### WHAT THIS TASK INVOLVES
Repeat the lines of the data exactly, from the first one through the one that contains "lages there are".

Records from a data collection
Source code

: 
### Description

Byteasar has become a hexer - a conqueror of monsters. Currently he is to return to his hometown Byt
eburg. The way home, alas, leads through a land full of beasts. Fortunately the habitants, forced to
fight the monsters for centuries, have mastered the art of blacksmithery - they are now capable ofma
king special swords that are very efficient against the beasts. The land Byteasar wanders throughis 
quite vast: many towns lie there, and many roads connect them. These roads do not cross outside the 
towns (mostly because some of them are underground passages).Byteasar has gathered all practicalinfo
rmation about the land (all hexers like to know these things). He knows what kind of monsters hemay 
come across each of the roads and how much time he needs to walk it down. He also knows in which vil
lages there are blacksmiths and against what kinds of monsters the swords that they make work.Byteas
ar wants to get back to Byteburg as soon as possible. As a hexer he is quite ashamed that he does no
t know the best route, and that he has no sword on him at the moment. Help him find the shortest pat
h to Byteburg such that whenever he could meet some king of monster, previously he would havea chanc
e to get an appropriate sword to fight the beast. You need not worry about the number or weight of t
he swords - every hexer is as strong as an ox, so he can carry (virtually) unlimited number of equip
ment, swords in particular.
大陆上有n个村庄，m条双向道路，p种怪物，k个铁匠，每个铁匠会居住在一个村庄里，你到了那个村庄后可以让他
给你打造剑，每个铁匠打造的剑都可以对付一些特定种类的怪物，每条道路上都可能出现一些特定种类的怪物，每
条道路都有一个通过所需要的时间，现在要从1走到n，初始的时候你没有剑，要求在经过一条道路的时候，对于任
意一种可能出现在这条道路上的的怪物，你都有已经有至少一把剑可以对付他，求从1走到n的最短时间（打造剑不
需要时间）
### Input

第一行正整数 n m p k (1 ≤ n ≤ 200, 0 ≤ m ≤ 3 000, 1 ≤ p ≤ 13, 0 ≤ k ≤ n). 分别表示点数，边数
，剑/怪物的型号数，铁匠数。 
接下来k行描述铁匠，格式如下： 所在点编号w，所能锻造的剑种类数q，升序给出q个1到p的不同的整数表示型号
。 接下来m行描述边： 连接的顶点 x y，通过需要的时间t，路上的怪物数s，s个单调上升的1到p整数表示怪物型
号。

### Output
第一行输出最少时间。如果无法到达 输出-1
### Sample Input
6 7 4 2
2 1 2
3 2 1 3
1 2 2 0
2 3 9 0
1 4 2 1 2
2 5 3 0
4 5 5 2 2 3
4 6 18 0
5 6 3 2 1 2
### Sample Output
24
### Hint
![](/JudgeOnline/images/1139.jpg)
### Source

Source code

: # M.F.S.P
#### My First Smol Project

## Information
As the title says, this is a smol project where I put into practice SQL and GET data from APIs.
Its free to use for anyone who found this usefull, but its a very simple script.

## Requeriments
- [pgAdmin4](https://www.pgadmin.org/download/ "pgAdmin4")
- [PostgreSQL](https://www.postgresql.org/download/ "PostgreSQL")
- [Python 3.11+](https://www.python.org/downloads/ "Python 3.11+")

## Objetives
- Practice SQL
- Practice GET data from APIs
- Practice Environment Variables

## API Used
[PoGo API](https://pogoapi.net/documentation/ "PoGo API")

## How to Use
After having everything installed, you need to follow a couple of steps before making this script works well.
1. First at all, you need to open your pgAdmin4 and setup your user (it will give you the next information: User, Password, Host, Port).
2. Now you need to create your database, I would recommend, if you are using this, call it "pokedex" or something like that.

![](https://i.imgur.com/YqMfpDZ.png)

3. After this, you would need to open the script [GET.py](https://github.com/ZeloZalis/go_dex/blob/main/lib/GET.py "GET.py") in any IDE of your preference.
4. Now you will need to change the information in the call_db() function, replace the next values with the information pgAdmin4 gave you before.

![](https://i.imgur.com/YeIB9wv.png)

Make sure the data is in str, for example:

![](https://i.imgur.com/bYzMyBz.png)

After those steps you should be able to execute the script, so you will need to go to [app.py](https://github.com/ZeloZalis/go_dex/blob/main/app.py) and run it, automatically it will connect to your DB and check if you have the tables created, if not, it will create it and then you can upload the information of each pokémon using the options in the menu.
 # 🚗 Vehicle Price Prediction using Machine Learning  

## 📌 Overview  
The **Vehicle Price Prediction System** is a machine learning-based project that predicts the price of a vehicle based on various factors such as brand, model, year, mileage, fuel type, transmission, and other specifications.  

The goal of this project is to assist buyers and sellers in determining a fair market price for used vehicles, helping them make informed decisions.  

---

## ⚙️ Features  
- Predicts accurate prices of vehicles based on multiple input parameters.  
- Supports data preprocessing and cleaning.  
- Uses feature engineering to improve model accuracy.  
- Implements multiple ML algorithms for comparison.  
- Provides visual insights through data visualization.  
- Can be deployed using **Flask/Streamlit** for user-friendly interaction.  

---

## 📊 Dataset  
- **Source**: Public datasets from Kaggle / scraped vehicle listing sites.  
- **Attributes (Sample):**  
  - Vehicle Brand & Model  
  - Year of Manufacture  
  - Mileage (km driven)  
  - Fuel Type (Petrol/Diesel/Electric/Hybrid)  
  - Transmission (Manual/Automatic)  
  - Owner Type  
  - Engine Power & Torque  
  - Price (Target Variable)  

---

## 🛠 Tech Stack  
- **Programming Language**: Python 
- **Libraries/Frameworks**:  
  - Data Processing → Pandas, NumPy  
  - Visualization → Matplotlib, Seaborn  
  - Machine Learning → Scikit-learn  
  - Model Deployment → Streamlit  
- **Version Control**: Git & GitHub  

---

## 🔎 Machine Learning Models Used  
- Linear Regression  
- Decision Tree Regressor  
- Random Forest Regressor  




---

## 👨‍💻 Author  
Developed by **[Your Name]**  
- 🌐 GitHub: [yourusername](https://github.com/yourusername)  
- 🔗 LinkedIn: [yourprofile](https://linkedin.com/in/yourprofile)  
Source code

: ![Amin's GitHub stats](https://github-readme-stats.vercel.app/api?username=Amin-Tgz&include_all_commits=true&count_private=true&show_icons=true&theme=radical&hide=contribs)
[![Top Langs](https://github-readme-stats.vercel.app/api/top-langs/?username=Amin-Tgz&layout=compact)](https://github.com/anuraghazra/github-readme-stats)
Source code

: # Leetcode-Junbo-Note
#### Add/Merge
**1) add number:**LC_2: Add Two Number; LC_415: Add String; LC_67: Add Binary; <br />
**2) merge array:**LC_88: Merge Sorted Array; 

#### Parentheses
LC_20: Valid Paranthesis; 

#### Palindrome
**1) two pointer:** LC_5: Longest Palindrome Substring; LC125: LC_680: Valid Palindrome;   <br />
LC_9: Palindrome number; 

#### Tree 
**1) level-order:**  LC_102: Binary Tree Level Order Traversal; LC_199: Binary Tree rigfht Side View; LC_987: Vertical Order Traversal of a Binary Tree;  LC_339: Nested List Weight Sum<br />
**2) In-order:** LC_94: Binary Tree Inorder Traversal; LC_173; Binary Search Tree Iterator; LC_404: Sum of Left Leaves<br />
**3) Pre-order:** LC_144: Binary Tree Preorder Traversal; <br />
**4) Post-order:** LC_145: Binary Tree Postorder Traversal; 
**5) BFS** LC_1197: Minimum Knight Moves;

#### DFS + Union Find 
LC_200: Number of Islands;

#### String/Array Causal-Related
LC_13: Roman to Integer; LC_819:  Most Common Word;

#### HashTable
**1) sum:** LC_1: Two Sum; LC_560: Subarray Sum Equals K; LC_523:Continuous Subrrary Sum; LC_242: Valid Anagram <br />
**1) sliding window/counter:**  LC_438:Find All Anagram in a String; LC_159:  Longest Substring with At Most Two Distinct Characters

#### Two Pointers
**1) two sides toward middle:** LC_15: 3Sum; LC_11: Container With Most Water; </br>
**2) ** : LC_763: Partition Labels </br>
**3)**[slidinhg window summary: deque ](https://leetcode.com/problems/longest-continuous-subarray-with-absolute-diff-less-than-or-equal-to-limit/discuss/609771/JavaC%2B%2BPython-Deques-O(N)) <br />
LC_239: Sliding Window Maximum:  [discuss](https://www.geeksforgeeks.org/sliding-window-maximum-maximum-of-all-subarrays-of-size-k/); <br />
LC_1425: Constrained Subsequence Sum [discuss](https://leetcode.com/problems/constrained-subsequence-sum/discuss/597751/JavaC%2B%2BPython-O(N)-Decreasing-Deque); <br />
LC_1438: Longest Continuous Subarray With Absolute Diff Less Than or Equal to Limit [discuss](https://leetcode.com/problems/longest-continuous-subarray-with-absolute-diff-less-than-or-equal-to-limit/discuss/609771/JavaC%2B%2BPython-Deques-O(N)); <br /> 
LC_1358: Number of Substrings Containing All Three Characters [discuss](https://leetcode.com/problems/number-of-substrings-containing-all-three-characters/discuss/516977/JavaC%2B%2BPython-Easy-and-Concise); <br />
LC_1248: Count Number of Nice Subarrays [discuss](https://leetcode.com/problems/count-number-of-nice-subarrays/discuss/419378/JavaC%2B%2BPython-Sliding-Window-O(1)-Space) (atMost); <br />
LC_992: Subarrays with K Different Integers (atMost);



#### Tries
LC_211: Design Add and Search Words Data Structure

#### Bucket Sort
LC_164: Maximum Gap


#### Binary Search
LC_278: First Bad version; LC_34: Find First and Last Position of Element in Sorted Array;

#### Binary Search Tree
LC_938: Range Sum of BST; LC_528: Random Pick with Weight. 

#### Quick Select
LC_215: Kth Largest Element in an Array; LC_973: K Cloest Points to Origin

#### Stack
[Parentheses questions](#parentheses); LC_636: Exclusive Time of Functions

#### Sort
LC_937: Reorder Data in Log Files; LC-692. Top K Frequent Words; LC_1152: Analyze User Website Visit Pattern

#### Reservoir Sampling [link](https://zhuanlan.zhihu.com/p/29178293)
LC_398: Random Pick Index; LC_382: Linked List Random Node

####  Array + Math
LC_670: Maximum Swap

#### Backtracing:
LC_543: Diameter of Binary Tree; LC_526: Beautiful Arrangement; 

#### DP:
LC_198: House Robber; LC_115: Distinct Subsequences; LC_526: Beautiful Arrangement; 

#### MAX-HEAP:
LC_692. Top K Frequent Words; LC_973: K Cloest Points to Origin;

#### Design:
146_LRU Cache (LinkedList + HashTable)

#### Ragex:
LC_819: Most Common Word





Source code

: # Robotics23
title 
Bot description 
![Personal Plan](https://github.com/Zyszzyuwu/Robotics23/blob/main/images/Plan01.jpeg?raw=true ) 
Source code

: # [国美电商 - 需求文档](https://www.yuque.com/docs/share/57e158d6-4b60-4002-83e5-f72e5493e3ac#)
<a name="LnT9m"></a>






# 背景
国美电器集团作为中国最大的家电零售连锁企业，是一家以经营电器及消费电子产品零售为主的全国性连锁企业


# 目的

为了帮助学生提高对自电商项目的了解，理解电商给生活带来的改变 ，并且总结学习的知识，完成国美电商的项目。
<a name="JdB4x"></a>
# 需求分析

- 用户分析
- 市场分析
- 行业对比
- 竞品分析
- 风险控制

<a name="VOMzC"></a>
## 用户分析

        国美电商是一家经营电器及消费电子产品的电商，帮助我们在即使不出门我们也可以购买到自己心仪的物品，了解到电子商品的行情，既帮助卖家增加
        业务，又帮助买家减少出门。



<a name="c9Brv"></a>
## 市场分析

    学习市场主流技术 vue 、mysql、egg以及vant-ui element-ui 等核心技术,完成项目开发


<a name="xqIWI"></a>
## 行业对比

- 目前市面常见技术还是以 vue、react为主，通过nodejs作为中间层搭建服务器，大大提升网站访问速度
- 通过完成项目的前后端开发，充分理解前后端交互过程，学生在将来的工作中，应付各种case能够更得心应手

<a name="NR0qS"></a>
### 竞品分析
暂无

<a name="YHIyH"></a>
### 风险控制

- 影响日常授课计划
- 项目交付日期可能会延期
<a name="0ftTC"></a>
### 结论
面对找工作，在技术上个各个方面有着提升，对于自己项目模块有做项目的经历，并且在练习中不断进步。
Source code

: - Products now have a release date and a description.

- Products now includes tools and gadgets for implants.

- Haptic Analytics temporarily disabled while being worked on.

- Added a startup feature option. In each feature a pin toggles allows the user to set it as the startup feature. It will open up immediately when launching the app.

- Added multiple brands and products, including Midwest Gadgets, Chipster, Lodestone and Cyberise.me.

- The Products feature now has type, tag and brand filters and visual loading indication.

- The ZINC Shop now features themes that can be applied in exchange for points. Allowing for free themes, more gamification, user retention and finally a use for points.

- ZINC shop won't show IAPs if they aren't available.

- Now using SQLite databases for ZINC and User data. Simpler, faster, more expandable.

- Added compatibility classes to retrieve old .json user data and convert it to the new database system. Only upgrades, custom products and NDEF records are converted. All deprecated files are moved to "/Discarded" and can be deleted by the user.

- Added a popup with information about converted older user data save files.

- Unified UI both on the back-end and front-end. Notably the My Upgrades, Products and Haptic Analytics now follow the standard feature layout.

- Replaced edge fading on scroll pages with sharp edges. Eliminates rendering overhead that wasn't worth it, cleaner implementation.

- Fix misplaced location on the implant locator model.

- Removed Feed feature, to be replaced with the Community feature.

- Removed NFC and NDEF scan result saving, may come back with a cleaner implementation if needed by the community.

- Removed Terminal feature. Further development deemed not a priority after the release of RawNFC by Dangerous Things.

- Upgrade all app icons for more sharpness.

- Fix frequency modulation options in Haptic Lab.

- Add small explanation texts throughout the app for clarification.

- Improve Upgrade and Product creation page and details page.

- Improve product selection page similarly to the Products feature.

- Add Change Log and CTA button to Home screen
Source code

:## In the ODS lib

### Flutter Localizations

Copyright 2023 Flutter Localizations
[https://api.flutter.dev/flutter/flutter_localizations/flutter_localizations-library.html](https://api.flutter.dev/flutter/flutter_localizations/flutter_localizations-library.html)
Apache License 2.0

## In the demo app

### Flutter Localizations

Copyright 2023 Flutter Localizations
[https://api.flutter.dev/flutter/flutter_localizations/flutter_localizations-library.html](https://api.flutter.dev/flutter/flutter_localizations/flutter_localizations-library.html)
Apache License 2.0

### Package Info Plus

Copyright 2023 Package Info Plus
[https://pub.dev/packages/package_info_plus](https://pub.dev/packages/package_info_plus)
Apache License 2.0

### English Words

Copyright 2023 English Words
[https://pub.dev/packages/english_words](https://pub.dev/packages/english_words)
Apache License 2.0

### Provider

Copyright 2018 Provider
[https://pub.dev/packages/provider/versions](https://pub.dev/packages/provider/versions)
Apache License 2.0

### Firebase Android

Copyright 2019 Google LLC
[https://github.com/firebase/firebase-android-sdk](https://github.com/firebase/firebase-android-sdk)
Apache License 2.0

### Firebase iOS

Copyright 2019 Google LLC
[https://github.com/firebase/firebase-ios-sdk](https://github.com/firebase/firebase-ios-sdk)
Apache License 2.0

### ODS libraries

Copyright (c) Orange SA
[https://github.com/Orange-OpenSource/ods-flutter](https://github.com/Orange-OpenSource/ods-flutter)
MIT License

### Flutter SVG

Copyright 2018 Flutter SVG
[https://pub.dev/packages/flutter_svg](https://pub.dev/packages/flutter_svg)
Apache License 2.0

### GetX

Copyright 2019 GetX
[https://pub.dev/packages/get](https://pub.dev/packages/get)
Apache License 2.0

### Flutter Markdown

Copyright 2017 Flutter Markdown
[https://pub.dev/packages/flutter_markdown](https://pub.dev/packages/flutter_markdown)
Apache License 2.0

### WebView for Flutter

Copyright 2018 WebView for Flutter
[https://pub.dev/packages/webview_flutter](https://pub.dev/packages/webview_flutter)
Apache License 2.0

### OUTPUT
Source code

: 
### Description

Byteasar has become a hexer - a conqueror of monsters. Currently he is to return to his hometown Byt
eburg. The way home, alas, leads through a land full of beasts. Fortunately the habitants, forced to
fight the monsters for centuries, have mastered the art of blacksmithery - they are now capable ofma
king special swords that are very efficient against the beasts. The land Byteasar wanders throughis 
quite vast: many towns lie there, and many roads connect them. These roads do not cross outside the 
towns (mostly because some of them are underground passages).Byteasar has gathered all practicalinfo
rmation about the land (all hexers like to know these things). He knows what kind of monsters hemay 
come across each of the roads and how much time he needs to walk it down. He also knows in which vil
lages there are blacksmiths and against what kinds of monsters the swords that they make work.Byteas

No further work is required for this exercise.